*** RECORDS SHOWN ***

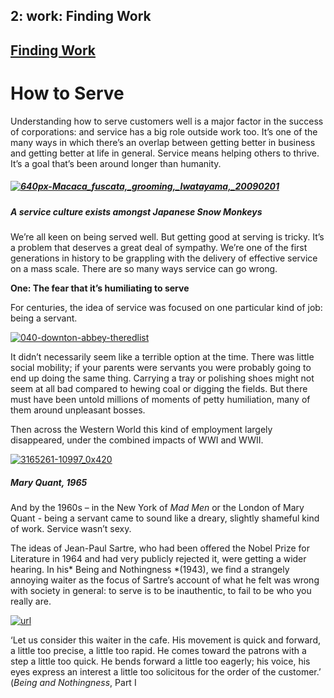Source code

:  2: work: Finding Work
-----------------------------

[Finding Work](../category/work/finding-work/index.html)
--------------------------------------------------------

How to Serve
============

Understanding how to serve customers well is a major factor in the success of corporations: and service has a big role outside work too. It’s one of the many ways in which there’s an overlap between getting better in business and getting better at life in general. Service means helping others to thrive. It’s a goal that’s been around longer than humanity.

##### [![640px-Macaca\_fuscata,\_grooming,\_Iwatayama,\_20090201](http://i2.wp.com/www.thebookoflife.org/wp-content/uploads/2015/06/640px-Macaca_fuscata_grooming_Iwatayama_20090201.jpg?resize=635%2C476)](http://i2.wp.com/www.thebookoflife.org/wp-content/uploads/2015/06/640px-Macaca_fuscata_grooming_Iwatayama_20090201.jpg)

##### <span class="s1">A service culture exists amongst Japanese Snow Monkeys</span>

<span class="s1">We’re all keen on being served well. But getting good at serving is tricky. It’s a problem that deserves a great deal of sympathy. We’re one of the first generations in history to be grappling with the delivery of effective service on a mass scale. There are so many ways service can go wrong. </span>

**<span class="s1">One: The fear that it’s humiliating to serve</span>**

<span class="s1">For centuries, the idea of service was focused on one particular kind of job: being a servant. </span>

[![040-downton-abbey-theredlist](http://i0.wp.com/www.thebookoflife.org/wp-content/uploads/2015/06/040-downton-abbey-theredlist.jpg?resize=635%2C407)](http://i2.wp.com/www.thebookoflife.org/wp-content/uploads/2015/06/040-downton-abbey-theredlist.jpg)

<span class="s1">It didn’t necessarily seem like a terrible option at the time. There was little social mobility; if your parents were servants you were probably going to end up doing the same thing. Carrying a tray or polishing shoes might not seem at all bad compared to hewing coal or digging the fields. But there must have been untold millions of moments of petty humiliation, many of them around unpleasant bosses. </span>

<span class="s1">Then across the Western World this kind of employment largely disappeared, under the combined impacts of WWI and WWII. </span>

[![3165261-10997\_0x420](http://i1.wp.com/www.thebookoflife.org/wp-content/uploads/2015/06/3165261-10997_0x420.jpg?resize=635%2C467)](http://i1.wp.com/www.thebookoflife.org/wp-content/uploads/2015/06/3165261-10997_0x420.jpg)

##### Mary Quant, 1965

<span class="s1">And by the 1960s – in the New York of *Mad Men* or the London of Mary Quant -<span class="Apple-converted-space"> </span>being a servant came to sound like a dreary, slightly shameful kind of work. Service wasn’t sexy. </span>

<span class="s1">The ideas of Jean-Paul Sartre, who had been offered the Nobel Prize for Literature in 1964 and had very publicly rejected it, were getting a wider hearing. In his</span>* Being and Nothingness *(1943), we find a strangely annoying waiter as the focus of Sartre’s account of what he felt was wrong with society in general: to serve is to be inauthentic, to fail to be who you really are.

[![url](http://i2.wp.com/www.thebookoflife.org/wp-content/uploads/2015/06/url.jpg?resize=440%2C352)](http://i0.wp.com/www.thebookoflife.org/wp-content/uploads/2015/06/url.jpg)

<span class="s1">‘Let us consider this waiter in the cafe. His movement is quick and forward, a little too precise, a little too rapid. He comes toward the patrons with a step a little too quick. He bends forward a little too eagerly; his voice, his eyes express an interest a little too solicitous for the order of the customer.’ (*Being and Nothingness*, Part I 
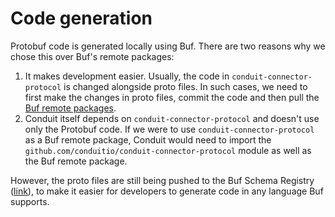 # Code generation

Protobuf code is generated locally using Buf. There are two reasons why 
we chose this over Buf's remote packages:
1. It makes development easier. Usually, the code in `conduit-connector-protocol`
is changed alongside proto files. In such cases, we need to first make the changes
in proto files, commit the code and then pull the [Buf remote packages](https://docs.buf.build/bsr/remote-packages/overview).
2. Conduit itself depends on `conduit-connector-protocol` and doesn't use only the 
Protobuf code. If we were to use `conduit-connector-protocol` as a Buf remote package,
Conduit would need to import the `github.com/conduitio/conduit-connector-protocol` module
as well as the Buf remote package.

However, the proto files are still being pushed to the Buf Schema Registry ([link](https://buf.build/conduitio/conduit-connector-protocol)),
to make it easier for developers to generate code in any language Buf supports.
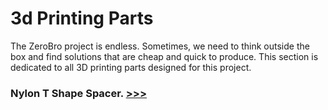 # 3d Printing Parts

The ZeroBro project is endless. Sometimes, we need to think outside the box and find solutions that are cheap and quick to produce. This section is dedicated to all 3D printing parts designed for this project.

### Nylon T Shape Spacer. [>>>](https://github.com/proxytype/ZeroBro/tree/main/3D/Nylon-T-Spacer)

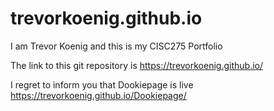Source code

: # trevorkoenig.github.io
I am Trevor Koenig and this is my CISC275 Portfolio

The link to this git repository is https://trevorkoenig.github.io/

I regret to inform you that Dookiepage is live https://trevorkoenig.github.io/Dookiepage/
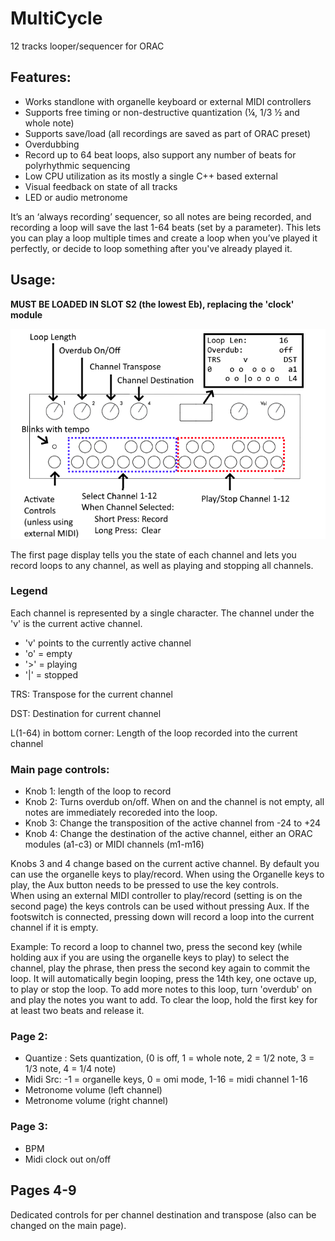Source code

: # MultiCycle
12 tracks looper/sequencer for ORAC


## Features:
 - Works standlone with organelle keyboard or external MIDI controllers
 - Supports free timing or non-destructive quantization (¼, 1/3 ½ and whole note)
 - Supports save/load (all recordings are saved as part of ORAC preset)
 - Overdubbing
 - Record up to 64 beat loops, also support any number of beats for polyrhythmic sequencing
 - Low CPU utilization as its mostly a single C++ based external
 - Visual feedback on state of all tracks 
 - LED or audio metronome 

It’s an ‘always recording’ sequencer, so all notes are being recorded, and recording a loop will save the last 1-64 beats (set by a parameter). This lets you can play a loop multiple times and create a loop when you’ve played it perfectly, or decide to loop something after you've already played it.

## Usage:
**MUST BE LOADED IN SLOT S2 (the lowest Eb), replacing the 'clock' module**

![Control Overview](https://raw.githubusercontent.com/adbrant/midicycle/master/midicycle.png)

The first page display tells you the state of each channel and lets you record loops to any channel, as well as playing and stopping all channels. 
### Legend
Each channel is represented by a single character. The channel under the 'v' is the current active channel.
 - 'v' points to the currently active channel
 - 'o' = empty
 - '>' = playing
 - '|' = stopped
 
TRS: Transpose for the current channel

DST: Destination for current channel

L(1-64) in bottom corner: Length of the loop recorded into the current channel

###  Main page controls:

 - Knob 1: length of the loop to record
 - Knob 2: Turns overdub on/off. When on and the channel is not empty, all notes are immediately recoreded into the loop.
 - Knob 3: Change the transposition of the active channel from -24 to +24
 - Knob 4: Change the destination of the active channel, either an ORAC modules (a1-c3) or MIDI channels (m1-m16)
 
Knobs 3 and 4 change based on the current active channel.
By default you can use the organelle keys to play/record.
When using the Organelle keys to play, the Aux button needs to be pressed to use the key controls.  
When using an external MIDI controller to play/record (setting is on the second page) the keys controls can be used without pressing Aux. 
If the footswitch is connected, pressing down will record a loop into the current channel if it is empty. 

Example:
To record a loop to channel two, press the second key (while holding aux if you are using the organelle keys to play) to select the channel, play the phrase, then press the second key again to commit the loop.
It will automatically begin looping, press the 14th key, one octave up, to play or stop the loop. 
To add more notes to this loop, turn 'overdub' on and play the notes you want to add.
To clear the loop, hold the first key for at least two beats and release it.

### Page 2:
 - Quantize : Sets quantization, (0 is off, 1 = whole note, 2 = 1/2 note, 3 = 1/3 note, 4 = 1/4 note)
 - Midi Src: -1 = organelle keys, 0 = omi mode, 1-16 = midi channel 1-16
  - Metronome volume (left channel)
 - Metronome volume (right channel)


### Page 3:
 - BPM
 - Midi clock out on/off


## Pages 4-9
Dedicated controls for per channel destination and transpose (also can be changed on the main page).
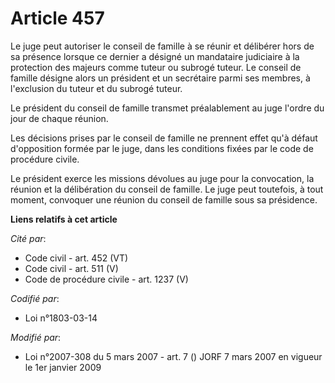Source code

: # Article 457

Le juge peut autoriser le conseil de famille à se réunir et délibérer hors de sa présence lorsque ce dernier a désigné un
mandataire judiciaire à la protection des majeurs comme tuteur ou subrogé tuteur. Le conseil de famille désigne alors un
président et un secrétaire parmi ses membres, à l'exclusion du tuteur et du subrogé tuteur.

Le président du conseil de famille transmet préalablement au juge l'ordre du jour de chaque réunion.

Les décisions prises par le conseil de famille ne prennent effet qu'à défaut d'opposition formée par le juge, dans les
conditions fixées par le code de procédure civile.

Le président exerce les missions dévolues au juge pour la convocation, la réunion et la délibération du conseil de famille.
Le juge peut toutefois, à tout moment, convoquer une réunion du conseil de famille sous sa présidence.

**Liens relatifs à cet article**

_Cité par_:

  - Code civil - art. 452 (VT)
  - Code civil - art. 511 (V)
  - Code de procédure civile - art. 1237 (V)

_Codifié par_:

  - Loi n°1803-03-14

_Modifié par_:

  - Loi n°2007-308 du 5 mars 2007 - art. 7 () JORF 7 mars 2007 en vigueur le 1er janvier 2009
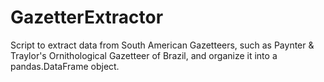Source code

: # GazetterExtractor
Script to extract data from South American Gazetteers, such as Paynter & Traylor's Ornithological Gazetteer of Brazil, and organize it into a pandas.DataFrame object.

*** End of RECORDS SHOWN ***

WORK TO COMPLETE - Take the listing above and repeat exactly the lines from the one containing "humiliating to serve</span>**" through the one containing "and WWII. </span>", both included.

EXERCISE RESULT -
**<span class="s1">One: The fear that it’s humiliating to serve</span>**

<span class="s1">For centuries, the idea of service was focused on one particular kind of job: being a servant. </span>

[![040-downton-abbey-theredlist](http://i0.wp.com/www.thebookoflife.org/wp-content/uploads/2015/06/040-downton-abbey-theredlist.jpg?resize=635%2C407)](http://i2.wp.com/www.thebookoflife.org/wp-content/uploads/2015/06/040-downton-abbey-theredlist.jpg)

<span class="s1">It didn’t necessarily seem like a terrible option at the time. There was little social mobility; if your parents were servants you were probably going to end up doing the same thing. Carrying a tray or polishing shoes might not seem at all bad compared to hewing coal or digging the fields. But there must have been untold millions of moments of petty humiliation, many of them around unpleasant bosses. </span>

<span class="s1">Then across the Western World this kind of employment largely disappeared, under the combined impacts of WWI and WWII. </span>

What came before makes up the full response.